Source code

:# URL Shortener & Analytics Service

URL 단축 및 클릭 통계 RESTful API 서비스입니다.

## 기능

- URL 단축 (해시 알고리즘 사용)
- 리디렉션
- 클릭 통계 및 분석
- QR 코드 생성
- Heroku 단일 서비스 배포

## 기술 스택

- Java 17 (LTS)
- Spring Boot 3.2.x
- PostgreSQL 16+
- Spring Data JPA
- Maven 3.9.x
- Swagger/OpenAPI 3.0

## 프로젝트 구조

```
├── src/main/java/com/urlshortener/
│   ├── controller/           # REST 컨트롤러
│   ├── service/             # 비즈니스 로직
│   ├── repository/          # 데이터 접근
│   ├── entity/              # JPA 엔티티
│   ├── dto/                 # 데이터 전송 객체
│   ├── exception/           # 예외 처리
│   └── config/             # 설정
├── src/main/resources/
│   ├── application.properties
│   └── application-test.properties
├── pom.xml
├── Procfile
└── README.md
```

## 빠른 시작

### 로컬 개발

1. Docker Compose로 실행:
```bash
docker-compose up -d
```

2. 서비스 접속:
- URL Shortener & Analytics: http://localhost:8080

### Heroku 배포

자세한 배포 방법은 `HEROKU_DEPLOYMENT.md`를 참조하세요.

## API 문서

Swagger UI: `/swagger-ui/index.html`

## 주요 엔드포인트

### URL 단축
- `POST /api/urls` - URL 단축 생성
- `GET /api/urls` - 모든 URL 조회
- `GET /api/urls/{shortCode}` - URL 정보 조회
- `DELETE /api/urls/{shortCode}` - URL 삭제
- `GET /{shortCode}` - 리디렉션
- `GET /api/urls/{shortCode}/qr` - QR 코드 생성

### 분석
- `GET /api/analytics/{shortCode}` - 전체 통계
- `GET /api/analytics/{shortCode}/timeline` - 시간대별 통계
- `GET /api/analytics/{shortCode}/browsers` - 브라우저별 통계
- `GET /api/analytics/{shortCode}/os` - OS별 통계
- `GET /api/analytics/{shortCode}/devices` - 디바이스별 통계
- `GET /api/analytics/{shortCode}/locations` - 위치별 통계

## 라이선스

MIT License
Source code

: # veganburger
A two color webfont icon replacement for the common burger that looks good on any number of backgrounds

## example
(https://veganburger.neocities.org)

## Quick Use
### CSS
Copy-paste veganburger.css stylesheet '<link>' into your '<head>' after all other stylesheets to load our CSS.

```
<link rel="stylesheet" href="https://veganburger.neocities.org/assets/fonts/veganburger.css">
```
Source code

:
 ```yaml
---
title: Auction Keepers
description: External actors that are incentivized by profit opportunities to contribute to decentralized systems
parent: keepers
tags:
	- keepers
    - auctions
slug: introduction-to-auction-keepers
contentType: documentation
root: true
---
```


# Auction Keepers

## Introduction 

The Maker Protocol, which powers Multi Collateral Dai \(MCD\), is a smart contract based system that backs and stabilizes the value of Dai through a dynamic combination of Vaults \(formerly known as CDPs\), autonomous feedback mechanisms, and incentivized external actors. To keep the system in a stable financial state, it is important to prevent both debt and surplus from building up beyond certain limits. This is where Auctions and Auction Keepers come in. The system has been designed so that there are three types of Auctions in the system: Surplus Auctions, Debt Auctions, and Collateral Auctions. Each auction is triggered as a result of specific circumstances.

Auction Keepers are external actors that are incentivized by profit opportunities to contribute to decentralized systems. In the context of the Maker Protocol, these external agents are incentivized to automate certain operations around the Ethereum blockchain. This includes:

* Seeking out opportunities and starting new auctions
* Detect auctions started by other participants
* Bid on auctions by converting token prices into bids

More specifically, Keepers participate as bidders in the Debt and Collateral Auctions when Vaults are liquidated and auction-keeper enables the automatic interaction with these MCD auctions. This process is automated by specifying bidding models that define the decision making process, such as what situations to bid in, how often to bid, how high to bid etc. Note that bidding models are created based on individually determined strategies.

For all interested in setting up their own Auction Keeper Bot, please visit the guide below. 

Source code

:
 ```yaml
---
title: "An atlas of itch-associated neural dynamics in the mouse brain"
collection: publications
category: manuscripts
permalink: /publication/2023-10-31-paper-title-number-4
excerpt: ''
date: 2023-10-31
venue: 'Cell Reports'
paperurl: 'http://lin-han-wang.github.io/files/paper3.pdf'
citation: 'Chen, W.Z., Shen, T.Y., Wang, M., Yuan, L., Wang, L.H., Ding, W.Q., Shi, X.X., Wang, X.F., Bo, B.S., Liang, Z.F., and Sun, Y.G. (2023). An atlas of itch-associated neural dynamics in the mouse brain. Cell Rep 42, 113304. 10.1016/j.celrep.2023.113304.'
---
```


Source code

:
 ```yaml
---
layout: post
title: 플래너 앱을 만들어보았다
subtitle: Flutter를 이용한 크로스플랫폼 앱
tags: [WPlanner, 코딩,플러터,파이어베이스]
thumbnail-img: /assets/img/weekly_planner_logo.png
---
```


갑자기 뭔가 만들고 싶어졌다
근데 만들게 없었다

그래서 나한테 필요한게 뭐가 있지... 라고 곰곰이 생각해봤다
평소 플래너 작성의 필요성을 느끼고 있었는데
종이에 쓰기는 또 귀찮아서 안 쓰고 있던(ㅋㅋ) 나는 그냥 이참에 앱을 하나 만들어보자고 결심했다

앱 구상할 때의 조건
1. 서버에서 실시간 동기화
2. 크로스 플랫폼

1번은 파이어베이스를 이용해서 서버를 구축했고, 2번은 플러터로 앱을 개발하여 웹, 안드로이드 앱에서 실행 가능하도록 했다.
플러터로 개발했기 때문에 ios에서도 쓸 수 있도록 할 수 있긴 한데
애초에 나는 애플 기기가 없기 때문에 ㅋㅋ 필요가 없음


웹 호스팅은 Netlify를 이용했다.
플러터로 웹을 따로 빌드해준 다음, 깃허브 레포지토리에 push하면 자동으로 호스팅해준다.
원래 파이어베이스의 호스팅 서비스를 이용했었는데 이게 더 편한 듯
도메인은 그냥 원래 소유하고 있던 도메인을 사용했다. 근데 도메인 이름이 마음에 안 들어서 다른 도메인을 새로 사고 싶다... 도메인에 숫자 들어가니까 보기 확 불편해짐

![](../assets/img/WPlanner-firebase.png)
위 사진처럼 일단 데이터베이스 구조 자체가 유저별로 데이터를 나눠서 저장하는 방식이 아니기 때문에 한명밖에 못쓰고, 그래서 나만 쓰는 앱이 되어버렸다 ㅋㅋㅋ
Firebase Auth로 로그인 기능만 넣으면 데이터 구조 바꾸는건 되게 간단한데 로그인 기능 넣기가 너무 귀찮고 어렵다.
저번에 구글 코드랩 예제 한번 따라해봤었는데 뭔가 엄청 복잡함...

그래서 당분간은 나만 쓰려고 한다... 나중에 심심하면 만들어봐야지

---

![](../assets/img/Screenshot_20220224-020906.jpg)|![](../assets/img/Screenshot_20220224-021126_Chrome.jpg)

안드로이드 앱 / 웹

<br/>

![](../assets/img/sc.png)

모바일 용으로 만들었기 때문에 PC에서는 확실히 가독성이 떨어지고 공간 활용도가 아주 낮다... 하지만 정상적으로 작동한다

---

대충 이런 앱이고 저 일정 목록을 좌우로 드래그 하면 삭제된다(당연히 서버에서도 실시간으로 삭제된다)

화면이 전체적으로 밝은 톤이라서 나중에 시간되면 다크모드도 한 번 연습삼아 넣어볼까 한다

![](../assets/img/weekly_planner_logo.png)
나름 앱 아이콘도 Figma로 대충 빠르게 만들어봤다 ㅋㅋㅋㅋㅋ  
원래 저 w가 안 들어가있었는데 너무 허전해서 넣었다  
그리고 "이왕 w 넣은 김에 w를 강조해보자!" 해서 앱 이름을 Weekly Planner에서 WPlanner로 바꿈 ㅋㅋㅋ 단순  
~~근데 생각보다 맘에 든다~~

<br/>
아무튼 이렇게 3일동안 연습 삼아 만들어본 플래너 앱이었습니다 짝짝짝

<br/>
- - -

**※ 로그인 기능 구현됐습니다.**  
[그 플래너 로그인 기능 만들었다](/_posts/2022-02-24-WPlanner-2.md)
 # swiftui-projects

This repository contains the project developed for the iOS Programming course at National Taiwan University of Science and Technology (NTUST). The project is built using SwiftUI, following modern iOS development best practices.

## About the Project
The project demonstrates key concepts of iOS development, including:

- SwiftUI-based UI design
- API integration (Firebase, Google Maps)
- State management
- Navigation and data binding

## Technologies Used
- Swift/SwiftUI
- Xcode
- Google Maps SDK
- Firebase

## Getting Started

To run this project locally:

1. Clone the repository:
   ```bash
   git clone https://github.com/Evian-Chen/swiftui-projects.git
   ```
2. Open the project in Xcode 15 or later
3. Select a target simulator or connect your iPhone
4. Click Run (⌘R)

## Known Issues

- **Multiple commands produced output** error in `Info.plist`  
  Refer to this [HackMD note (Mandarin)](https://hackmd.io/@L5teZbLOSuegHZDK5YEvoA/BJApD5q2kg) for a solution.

——————

**Exercise details:** Go through the material above, find each line with the string "플러터로", and copy it.

**Response to the exercise:**
1번은 파이어베이스를 이용해서 서버를 구축했고, 2번은 플러터로 앱을 개발하여 웹, 안드로이드 앱에서 실행 가능하도록 했다.
플러터로 개발했기 때문에 ios에서도 쓸 수 있도록 할 수 있긴 한데
플러터로 웹을 따로 빌드해준 다음, 깃허브 레포지토리에 push하면 자동으로 호스팅해준다.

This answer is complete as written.